**DATA EXCERPTS**
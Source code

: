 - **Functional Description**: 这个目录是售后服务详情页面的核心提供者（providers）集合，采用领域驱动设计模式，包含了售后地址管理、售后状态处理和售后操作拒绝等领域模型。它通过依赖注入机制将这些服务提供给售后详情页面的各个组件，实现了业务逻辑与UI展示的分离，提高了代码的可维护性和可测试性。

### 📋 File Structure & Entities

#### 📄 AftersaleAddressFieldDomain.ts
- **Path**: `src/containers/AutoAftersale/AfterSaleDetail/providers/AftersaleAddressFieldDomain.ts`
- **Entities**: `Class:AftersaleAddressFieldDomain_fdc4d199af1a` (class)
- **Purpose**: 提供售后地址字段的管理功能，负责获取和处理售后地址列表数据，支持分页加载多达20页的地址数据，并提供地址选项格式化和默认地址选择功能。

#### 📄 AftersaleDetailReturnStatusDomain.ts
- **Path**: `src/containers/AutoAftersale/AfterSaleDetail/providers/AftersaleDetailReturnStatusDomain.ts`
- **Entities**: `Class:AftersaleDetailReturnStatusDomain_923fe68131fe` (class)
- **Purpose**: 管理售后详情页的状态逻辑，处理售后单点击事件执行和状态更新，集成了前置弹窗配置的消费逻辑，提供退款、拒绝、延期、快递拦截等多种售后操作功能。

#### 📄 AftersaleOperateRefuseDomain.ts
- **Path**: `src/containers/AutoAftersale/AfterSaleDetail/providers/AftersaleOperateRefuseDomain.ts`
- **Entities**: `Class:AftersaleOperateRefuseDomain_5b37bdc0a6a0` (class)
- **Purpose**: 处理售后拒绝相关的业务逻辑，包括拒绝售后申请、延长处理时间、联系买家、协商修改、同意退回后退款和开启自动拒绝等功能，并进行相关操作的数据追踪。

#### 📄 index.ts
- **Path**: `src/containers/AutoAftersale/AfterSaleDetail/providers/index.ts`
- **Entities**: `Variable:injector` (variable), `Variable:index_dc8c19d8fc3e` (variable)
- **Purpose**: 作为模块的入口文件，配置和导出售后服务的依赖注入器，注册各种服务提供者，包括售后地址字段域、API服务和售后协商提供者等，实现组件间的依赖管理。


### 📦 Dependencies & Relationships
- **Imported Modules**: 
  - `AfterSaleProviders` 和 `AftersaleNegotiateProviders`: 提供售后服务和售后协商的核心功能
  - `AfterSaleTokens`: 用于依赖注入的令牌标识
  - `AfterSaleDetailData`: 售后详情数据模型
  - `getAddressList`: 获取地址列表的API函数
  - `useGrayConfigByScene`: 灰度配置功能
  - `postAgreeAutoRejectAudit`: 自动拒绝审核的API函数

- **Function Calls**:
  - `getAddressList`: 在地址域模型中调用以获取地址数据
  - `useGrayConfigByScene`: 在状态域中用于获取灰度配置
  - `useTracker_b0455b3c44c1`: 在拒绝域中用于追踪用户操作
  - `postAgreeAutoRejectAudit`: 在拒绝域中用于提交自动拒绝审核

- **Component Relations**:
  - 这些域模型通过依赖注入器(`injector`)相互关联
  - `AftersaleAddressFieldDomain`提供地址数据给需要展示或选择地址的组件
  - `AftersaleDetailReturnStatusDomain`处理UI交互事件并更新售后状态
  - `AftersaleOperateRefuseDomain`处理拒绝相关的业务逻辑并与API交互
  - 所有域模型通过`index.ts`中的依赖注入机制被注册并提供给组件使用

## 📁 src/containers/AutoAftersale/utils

**YOUR INSTRUCTIONS**
Scan the listing above, and wherever a line holds the string "Path", copy that line.

**TASK RESPONSE**
- **Path**: `src/containers/AutoAftersale/AfterSaleDetail/providers/AftersaleAddressFieldDomain.ts`
- **Path**: `src/containers/AutoAftersale/AfterSaleDetail/providers/AftersaleDetailReturnStatusDomain.ts`
- **Path**: `src/containers/AutoAftersale/AfterSaleDetail/providers/AftersaleOperateRefuseDomain.ts`
- **Path**: `src/containers/AutoAftersale/AfterSaleDetail/providers/index.ts`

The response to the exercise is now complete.